RENCAP: A local newspaper reported today that CBN released a circular barring banks with significant NPL ratios from paying dividends. While a circular was indeed released recently, unlike what the news article suggests, this ban is not a new development. It was originally implemented on 8 October, 2014 in a circular which stipulated that a bank’s ability to pay dividend is based on;

  • NPL ratio ; where banks with NPL ratios above 10% shall not be allowed to pay dividend.
  • Capital position ; where banks which do not meet the minimum capital adequacy ratio shall not be allowed to pay dividend.
  • Credit risk ratings (CRR) ; which are not typically disclosed by the banks.

The revised circular, however, includes an additional provision; banks that have capital adequacy ratios (CAR) of at least 3% above the minimum requirement, CRR of “Low” and NPL ratio of more than 5% but less than 10%, shall have a dividend pay-out ratio of not more than 75% of profit after tax. These restrictions only apply to the banking entity, and not the group ;

FBNH for instance paid out ₦0.20k per share (51% dividend pay-out) in FY16, despite an NPL ratio of 24.4%. This was paid out of the other non-banking subsidiaries within the group.

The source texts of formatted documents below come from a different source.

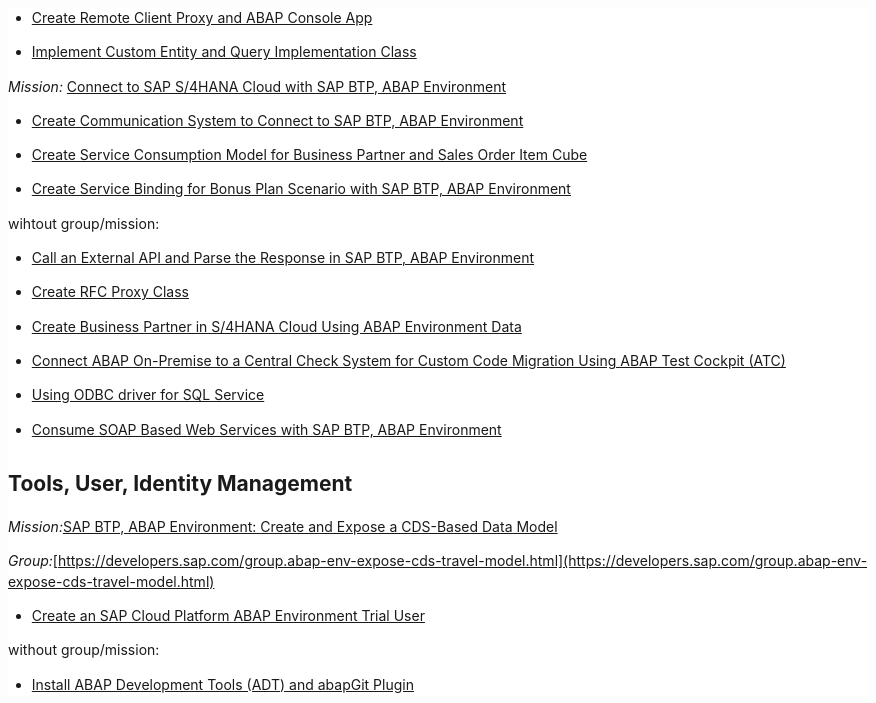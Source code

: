 -   [Create Remote Client Proxy and ABAP Console App](https://developers.sap.com/tutorials/abap-environment-a4c-create-proxy.html)

-   [Implement Custom Entity and Query Implementation Class](https://developers.sap.com/tutorials/abap-environment-a4c-create-custom-entity.html)


*Mission:* [Connect to SAP S/4HANA Cloud with SAP BTP, ABAP Environment](https://developers.sap.com/mission.abap-env-connect-s4hana.html)

-   [Create Communication System to Connect to SAP BTP, ABAP Environment](https://developers.sap.com/tutorials/abap-environment-s4hanacloud.html)

-   [Create Service Consumption Model for Business Partner and Sales Order Item Cube](https://developers.sap.com/tutorials/abap-environment-s4hanacloud-service-consumption.html)

-   [Create Service Binding for Bonus Plan Scenario with SAP BTP, ABAP Environment](https://developers.sap.com/tutorials/abap-environment-s4hanacloud-binding.html)


wihtout group/mission:

-   [Call an External API and Parse the Response in SAP BTP, ABAP Environment](https://developers.sap.com/tutorials/abap-environment-external-api.html)

-   [Create RFC Proxy Class](https://developers.sap.com/tutorials/abap-environment-generation-rfc-proxy.html)

-   [Create Business Partner in S/4HANA Cloud Using ABAP Environment Data](https://developers.sap.com/tutorials/abap-environment-business-partner.html)

-   [Connect ABAP On-Premise to a Central Check System for Custom Code Migration Using ABAP Test Cockpit \(ATC\)](https://developers.sap.com/tutorials/abap-environment-atc-run.html)

-   [Using ODBC driver for SQL Service](https://developers.sap.com/tutorials/abap-environment-abap-sql.html)

-   [Consume SOAP Based Web Services with SAP BTP, ABAP Environment](https://developers.sap.com/tutorials/abap-environment-soap-web-services.html)




<a name="loio5de837488d6e431da008ae374a405919__section_j2s_514_hyb"/>

## Tools, User, Identity Management

*Mission:*[SAP BTP, ABAP Environment: Create and Expose a CDS-Based Data Model](https://developers.sap.com/mission.cp-starter-extensions-abap.html)

*Group:*[https://developers.sap.com/group.abap-env-expose-cds-travel-model.html](https://developers.sap.com/group.abap-env-expose-cds-travel-model.html)

-   [Create an SAP Cloud Platform ABAP Environment Trial User](https://developers.sap.com/tutorials/abap-environment-trial-onboarding.html)


without group/mission:

-   [Install ABAP Development Tools \(ADT\) and abapGit Plugin](https://developers.sap.com/tutorials/abap-install-adt.html)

Based on our conversations with management, we think that a 75% pay -out ratio is highly unlikely. We note that the highest dividend pay-out ratio for the banks in our coverage universe in FY17E is c. 50% (GTBank and Zenith). We expect the banks to take a conservative stance on dividend pay-out in light of IFRS 9 capital requirements, which could reduce CAR by as much as 150bpts in a worst case scenario.

Zenith, UBA and Fidelity offer attractive dividend yields of 7-8% based on our FY17 estimates while GTBank and Access stand closer to 5-6%. Dividends will be declared with the release of FY17 numbers, which we expect in about two weeks.